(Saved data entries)
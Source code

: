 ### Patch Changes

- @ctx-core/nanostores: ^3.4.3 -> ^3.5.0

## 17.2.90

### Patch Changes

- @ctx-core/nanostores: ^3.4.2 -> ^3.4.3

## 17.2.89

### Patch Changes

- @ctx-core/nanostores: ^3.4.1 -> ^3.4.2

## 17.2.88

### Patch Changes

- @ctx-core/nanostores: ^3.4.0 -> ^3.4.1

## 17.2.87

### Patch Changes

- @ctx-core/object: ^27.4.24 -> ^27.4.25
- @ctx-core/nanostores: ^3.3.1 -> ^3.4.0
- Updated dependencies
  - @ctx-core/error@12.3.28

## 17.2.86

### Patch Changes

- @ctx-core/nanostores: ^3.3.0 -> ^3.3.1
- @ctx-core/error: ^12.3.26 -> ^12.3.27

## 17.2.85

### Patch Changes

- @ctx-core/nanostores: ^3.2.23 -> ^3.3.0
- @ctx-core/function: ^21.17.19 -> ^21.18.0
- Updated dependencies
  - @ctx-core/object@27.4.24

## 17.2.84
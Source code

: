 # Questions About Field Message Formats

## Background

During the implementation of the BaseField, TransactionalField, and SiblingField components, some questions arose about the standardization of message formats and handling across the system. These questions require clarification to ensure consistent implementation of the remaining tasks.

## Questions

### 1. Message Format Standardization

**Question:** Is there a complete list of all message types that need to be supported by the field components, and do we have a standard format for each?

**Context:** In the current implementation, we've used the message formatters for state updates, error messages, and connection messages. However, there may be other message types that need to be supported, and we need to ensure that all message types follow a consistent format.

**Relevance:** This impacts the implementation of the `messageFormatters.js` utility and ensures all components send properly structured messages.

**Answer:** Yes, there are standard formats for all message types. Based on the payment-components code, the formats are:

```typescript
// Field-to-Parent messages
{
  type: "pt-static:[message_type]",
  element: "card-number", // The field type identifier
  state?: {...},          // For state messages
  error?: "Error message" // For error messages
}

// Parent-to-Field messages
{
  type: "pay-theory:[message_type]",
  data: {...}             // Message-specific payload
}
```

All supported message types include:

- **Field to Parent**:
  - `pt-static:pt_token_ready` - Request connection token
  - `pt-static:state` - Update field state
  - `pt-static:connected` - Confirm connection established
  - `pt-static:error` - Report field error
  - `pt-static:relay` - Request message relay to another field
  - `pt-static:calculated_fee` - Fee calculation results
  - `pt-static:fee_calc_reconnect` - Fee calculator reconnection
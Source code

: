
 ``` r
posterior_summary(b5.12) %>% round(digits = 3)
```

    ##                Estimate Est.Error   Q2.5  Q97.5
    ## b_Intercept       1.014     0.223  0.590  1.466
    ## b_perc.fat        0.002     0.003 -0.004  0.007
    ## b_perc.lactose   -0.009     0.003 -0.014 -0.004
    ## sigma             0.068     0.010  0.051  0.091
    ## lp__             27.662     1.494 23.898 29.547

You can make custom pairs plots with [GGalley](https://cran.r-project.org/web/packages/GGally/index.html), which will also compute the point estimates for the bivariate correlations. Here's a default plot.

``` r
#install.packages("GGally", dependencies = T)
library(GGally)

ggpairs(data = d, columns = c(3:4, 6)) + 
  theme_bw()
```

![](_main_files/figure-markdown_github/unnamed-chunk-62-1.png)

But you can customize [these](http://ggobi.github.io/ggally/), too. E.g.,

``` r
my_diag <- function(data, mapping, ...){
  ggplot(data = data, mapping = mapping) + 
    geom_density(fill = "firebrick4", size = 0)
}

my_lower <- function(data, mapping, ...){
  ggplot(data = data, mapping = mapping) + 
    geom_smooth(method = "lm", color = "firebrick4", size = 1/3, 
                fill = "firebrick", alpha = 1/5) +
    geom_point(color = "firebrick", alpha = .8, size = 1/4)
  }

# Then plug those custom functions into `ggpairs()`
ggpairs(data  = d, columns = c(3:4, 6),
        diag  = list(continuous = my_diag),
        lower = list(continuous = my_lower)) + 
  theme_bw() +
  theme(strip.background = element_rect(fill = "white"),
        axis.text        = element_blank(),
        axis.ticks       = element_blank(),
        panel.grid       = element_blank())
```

What the exercise asks:
Each record above is to be printed again exactly as written.

Result of the exercise:
Source code

: ### Patch Changes

- @ctx-core/nanostores: ^3.4.3 -> ^3.5.0

## 17.2.90

### Patch Changes

- @ctx-core/nanostores: ^3.4.2 -> ^3.4.3

## 17.2.89

### Patch Changes

- @ctx-core/nanostores: ^3.4.1 -> ^3.4.2

## 17.2.88

### Patch Changes

- @ctx-core/nanostores: ^3.4.0 -> ^3.4.1

## 17.2.87

### Patch Changes

- @ctx-core/object: ^27.4.24 -> ^27.4.25
- @ctx-core/nanostores: ^3.3.1 -> ^3.4.0
- Updated dependencies
  - @ctx-core/error@12.3.28

## 17.2.86

### Patch Changes

- @ctx-core/nanostores: ^3.3.0 -> ^3.3.1
- @ctx-core/error: ^12.3.26 -> ^12.3.27

## 17.2.85

### Patch Changes

- @ctx-core/nanostores: ^3.2.23 -> ^3.3.0
- @ctx-core/function: ^21.17.19 -> ^21.18.0
- Updated dependencies
  - @ctx-core/object@27.4.24

## 17.2.84
Source code

: # Questions About Field Message Formats

## Background

During the implementation of the BaseField, TransactionalField, and SiblingField components, some questions arose about the standardization of message formats and handling across the system. These questions require clarification to ensure consistent implementation of the remaining tasks.

## Questions

### 1. Message Format Standardization

**Question:** Is there a complete list of all message types that need to be supported by the field components, and do we have a standard format for each?

**Context:** In the current implementation, we've used the message formatters for state updates, error messages, and connection messages. However, there may be other message types that need to be supported, and we need to ensure that all message types follow a consistent format.

**Relevance:** This impacts the implementation of the `messageFormatters.js` utility and ensures all components send properly structured messages.

**Answer:** Yes, there are standard formats for all message types. Based on the payment-components code, the formats are:

```typescript
// Field-to-Parent messages
{
  type: "pt-static:[message_type]",
  element: "card-number", // The field type identifier
  state?: {...},          // For state messages
  error?: "Error message" // For error messages
}

// Parent-to-Field messages
{
  type: "pay-theory:[message_type]",
  data: {...}             // Message-specific payload
}
```

All supported message types include:

- **Field to Parent**:
  - `pt-static:pt_token_ready` - Request connection token
  - `pt-static:state` - Update field state
  - `pt-static:connected` - Confirm connection established
  - `pt-static:error` - Report field error
  - `pt-static:relay` - Request message relay to another field
  - `pt-static:calculated_fee` - Fee calculation results
  - `pt-static:fee_calc_reconnect` - Fee calculator reconnection
Source code

:
 ``` r
posterior_summary(b5.12) %>% round(digits = 3)
```

    ##                Estimate Est.Error   Q2.5  Q97.5
    ## b_Intercept       1.014     0.223  0.590  1.466
    ## b_perc.fat        0.002     0.003 -0.004  0.007
    ## b_perc.lactose   -0.009     0.003 -0.014 -0.004
    ## sigma             0.068     0.010  0.051  0.091
    ## lp__             27.662     1.494 23.898 29.547

You can make custom pairs plots with [GGalley](https://cran.r-project.org/web/packages/GGally/index.html), which will also compute the point estimates for the bivariate correlations. Here's a default plot.

``` r
#install.packages("GGally", dependencies = T)
library(GGally)

ggpairs(data = d, columns = c(3:4, 6)) + 
  theme_bw()
```

![](_main_files/figure-markdown_github/unnamed-chunk-62-1.png)

But you can customize [these](http://ggobi.github.io/ggally/), too. E.g.,

``` r
my_diag <- function(data, mapping, ...){
  ggplot(data = data, mapping = mapping) + 
    geom_density(fill = "firebrick4", size = 0)
}

my_lower <- function(data, mapping, ...){
  ggplot(data = data, mapping = mapping) + 
    geom_smooth(method = "lm", color = "firebrick4", size = 1/3, 
                fill = "firebrick", alpha = 1/5) +
    geom_point(color = "firebrick", alpha = .8, size = 1/4)
  }

# Then plug those custom functions into `ggpairs()`
ggpairs(data  = d, columns = c(3:4, 6),
        diag  = list(continuous = my_diag),
        lower = list(continuous = my_lower)) + 
  theme_bw() +
  theme(strip.background = element_rect(fill = "white"),
        axis.text        = element_blank(),
        axis.ticks       = element_blank(),
        panel.grid       = element_blank())
```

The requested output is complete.